(Stored data entries)

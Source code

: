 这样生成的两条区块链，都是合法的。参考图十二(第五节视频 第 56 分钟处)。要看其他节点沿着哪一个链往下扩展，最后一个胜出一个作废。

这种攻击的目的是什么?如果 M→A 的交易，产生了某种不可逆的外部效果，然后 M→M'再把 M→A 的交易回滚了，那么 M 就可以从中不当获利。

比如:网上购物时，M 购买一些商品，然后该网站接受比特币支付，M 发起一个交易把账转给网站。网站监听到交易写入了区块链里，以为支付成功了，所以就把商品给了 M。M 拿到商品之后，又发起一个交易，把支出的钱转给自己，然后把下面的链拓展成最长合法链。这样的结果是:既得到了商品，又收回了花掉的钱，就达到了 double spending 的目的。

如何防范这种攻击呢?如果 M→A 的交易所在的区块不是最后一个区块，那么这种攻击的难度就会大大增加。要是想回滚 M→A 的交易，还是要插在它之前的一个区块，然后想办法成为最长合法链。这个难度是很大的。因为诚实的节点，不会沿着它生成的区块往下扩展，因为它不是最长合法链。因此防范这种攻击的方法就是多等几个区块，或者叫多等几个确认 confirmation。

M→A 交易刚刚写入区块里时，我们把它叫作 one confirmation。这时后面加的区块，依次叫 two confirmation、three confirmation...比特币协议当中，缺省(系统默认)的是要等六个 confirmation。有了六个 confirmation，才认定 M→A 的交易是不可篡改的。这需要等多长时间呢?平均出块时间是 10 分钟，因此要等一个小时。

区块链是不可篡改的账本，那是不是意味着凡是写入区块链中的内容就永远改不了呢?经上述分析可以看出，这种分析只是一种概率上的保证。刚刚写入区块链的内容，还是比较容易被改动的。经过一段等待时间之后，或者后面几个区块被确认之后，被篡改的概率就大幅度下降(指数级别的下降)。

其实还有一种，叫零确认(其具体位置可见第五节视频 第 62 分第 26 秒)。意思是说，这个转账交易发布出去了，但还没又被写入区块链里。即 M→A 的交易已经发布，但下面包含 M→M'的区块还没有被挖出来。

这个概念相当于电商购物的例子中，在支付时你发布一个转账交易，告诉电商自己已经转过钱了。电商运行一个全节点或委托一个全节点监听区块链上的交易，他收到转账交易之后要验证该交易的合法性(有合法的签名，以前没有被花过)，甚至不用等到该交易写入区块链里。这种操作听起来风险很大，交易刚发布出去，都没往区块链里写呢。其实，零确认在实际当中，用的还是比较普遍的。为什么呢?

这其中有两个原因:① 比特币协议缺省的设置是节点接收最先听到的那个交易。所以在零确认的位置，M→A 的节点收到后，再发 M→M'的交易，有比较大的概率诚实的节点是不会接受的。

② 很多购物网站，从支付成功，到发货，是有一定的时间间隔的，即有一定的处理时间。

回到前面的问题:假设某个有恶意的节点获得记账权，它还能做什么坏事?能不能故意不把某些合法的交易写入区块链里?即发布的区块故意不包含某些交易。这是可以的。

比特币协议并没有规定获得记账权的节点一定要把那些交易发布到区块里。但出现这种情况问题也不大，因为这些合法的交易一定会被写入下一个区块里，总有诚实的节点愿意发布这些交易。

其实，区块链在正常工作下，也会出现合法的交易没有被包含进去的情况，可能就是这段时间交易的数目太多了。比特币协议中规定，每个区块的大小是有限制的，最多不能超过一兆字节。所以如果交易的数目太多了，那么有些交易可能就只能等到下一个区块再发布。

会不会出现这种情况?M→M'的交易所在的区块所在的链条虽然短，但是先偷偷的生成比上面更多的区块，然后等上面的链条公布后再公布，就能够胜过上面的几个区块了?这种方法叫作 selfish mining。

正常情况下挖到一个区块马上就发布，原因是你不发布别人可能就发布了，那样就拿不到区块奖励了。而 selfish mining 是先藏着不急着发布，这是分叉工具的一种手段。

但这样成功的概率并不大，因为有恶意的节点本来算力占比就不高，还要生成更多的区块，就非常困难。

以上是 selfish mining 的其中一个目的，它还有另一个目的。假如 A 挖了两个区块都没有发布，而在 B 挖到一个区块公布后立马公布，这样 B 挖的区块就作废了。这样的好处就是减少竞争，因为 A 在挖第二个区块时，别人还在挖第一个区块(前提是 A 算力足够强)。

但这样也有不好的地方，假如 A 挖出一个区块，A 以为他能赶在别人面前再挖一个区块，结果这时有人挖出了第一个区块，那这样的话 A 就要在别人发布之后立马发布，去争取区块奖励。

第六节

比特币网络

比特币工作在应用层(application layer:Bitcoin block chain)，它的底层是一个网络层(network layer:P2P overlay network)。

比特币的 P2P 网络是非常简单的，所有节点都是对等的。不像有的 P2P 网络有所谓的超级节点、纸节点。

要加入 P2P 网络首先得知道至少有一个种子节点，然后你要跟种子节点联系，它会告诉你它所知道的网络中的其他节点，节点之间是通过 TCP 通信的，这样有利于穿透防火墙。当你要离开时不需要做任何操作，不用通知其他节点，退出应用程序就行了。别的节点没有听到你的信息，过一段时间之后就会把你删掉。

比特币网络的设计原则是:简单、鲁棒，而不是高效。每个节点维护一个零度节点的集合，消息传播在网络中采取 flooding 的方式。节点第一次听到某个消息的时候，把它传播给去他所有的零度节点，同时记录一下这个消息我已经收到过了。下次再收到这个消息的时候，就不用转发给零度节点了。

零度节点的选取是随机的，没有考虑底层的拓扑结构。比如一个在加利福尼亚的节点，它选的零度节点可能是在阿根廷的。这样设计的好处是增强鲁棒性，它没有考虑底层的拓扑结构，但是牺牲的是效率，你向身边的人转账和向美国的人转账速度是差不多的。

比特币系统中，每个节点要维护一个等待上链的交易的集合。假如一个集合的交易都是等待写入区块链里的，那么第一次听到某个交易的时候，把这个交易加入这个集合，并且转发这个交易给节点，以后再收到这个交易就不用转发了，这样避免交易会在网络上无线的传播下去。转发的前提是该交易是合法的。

__PROBLEM__
Every line from the data above that contains "mining" must appear in the answer.

__TASK ANSWER__
会不会出现这种情况?M→M'的交易所在的区块所在的链条虽然短，但是先偷偷的生成比上面更多的区块，然后等上面的链条公布后再公布，就能够胜过上面的几个区块了?这种方法叫作 selfish mining。
正常情况下挖到一个区块马上就发布，原因是你不发布别人可能就发布了，那样就拿不到区块奖励了。而 selfish mining 是先藏着不急着发布，这是分叉工具的一种手段。
以上是 selfish mining 的其中一个目的，它还有另一个目的。假如 A 挖了两个区块都没有发布，而在 B 挖到一个区块公布后立马公布，这样 B 挖的区块就作废了。这样的好处就是减少竞争，因为 A 在挖第二个区块时，别人还在挖第一个区块(前提是 A 算力足够强)。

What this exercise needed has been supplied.